Возможны ли открытия в философии?


14 ноября 2011

Специальный выпуск Заметок философского партизана
«На свежий взгляд»

Не могу не поделиться восторгом от общения с одним из участников конгресса. На одном из обсуждений был поставлен вопрос о том, кто, где и когда сделал в философии настоящее открытие… Ничтоже сумняшеся, этот уважаемый коллега встал и объявил, что именно он сделал такое открытие, суть которого в том, что «Гегеля надо читать материалистически».

Н.С. Розов. Семь смешных философских грехов.   «Вестник РФО». № 2009. № 3.

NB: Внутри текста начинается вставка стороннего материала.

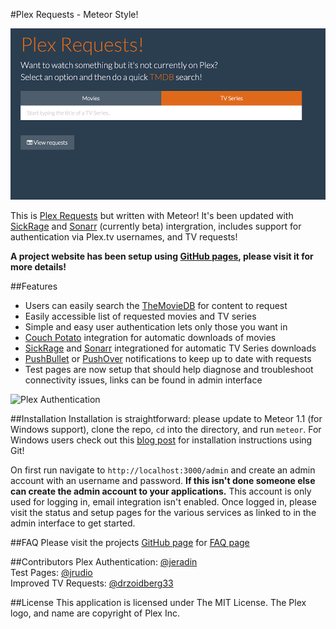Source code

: #Plex Requests - Meteor Style!

![plexrequestshomepage](Screenshot03.png)

This is [Plex Requests](https://github.com/lokenx/plexrequests) but written with Meteor! It's been updated with [SickRage](https://github.com/SiCKRAGETV/SickRage) and [Sonarr](https://sonarr.tv/) (currently beta) intergration, includes support for authentication via Plex.tv usernames, and TV requests!

**A project website has been setup using [GitHub pages](http://plexrequests.8bits.ca/), please visit it for more details!**

##Features
*   Users can easily search the [TheMovieDB](https://www.themoviedb.org/) for content to request
*   Easily accessible list of requested movies and TV series
*   Simple and easy user authentication lets only those you want in
*   [Couch Potato](https://couchpota.to/) integration for automatic downloads of movies
*   [SickRage](https://github.com/SiCKRAGETV/SickRage) and [Sonarr](https://sonarr.tv/) integrationed for automatic TV Series downloads
*   [PushBullet](https://www.pushbullet.com/) or [PushOver](https://pushover.net/) notifications to keep up to date with requests
*   Test pages are now setup that should help diagnose and troubleshoot connectivity issues, links can be found in admin interface

![Plex Authentication](Screenshot10.png)

##Installation
Installation is straightforward: please update to Meteor 1.1 (for Windows support), clone the repo, `cd` into the directory, and run `meteor`. For Windows users check out this [blog post](http://8bits.ca/blog/installing-plexrequests-windows/) for installation instructions using Git!

On first run navigate to `http://localhost:3000/admin` and create an admin account with an username and password. **If this isn't done someone else can create the admin account to your applications.** This account is only used for logging in, email integration isn't enabled. Once logged in, please visit the status and setup pages for the various services as linked to in the admin interface to get started.

##FAQ
Please visit the projects [GitHub page](http://plexrequests.8bits.ca/) for [FAQ page](http://plexrequests.8bits.ca/faq)

##Contributors
Plex Authentication: [@jeradin](https://github.com/Jeradin)  
Test Pages: [@jrudio](https://github.com/jrudio)  
Improved TV Requests: [@drzoidberg33](https://github.com/drzoidberg33)

##License
This application is licensed under The MIT License. The Plex logo, and name are copyright of Plex Inc.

В «Вестнике РФО» № 2011/1 есть ряд содержательных интересных статей, например, статья Р.И. Хасбулатова «Пролегомены к диалектике форм собственности», где, казалось бы, чистая экономика становится философией экономики; статья Н.З. Ярощука «Запад-Восток: встречное движение», неординарно освещающая очень актуальную ныне тему евразийства. Хотелось бы развернуто  поддержать коллегу В.Ф. Дружинина в его сетованиях о девизе предстоящего конгресса. Но жанр заметок тем интересен, что позволяет вернуться к публикациям прошлых номеров, если они стали чем-то интересны. И вот не устоял перед искушением вернуться к статье, фрагмент которой вынесен в эпиграф.

Дело в том, что я проработал книгу Т.И. Ойзермана «Метафилософия» М.: 2009. В ней среди многих интересных положений есть такие: «Философия… имеет дело с более или менее готовыми, обработанными фактическими данными, которыми ее снабжают наука и практика… Значит ли это, что в философии, по существу, невозможны открытия? Нет, конечно, это не так. Суть дела заключается в том, что основу философских открытий образует уже имеющееся знание, которое анализируется, оценивается; короче говоря, интерпретируется философией» (с. 121). Философ, следовательно, может делать открытия, интерпретируя данные, добытые наукой и практикой. Задача историко-философской науки «состоит, в частности, в том, чтобы открывать в философских учениях заключенные в них имплицитным образом выдающиеся идеи, гениальные прозрения, предвосхищения будущего знания, которые, однако, не были высказаны эксплицитно самими создателями философских систем» (с. 13). Согласно этому оригинальному положению, историк философии может стать, если так можно выразиться, «философским археологом» и раскопать под слоями кривотолков и поспешных интерпретаций «рациональные зерна», которые философ не смог довести до сознания современников. Тем самым историк философии может сделать герменевтическое открытие.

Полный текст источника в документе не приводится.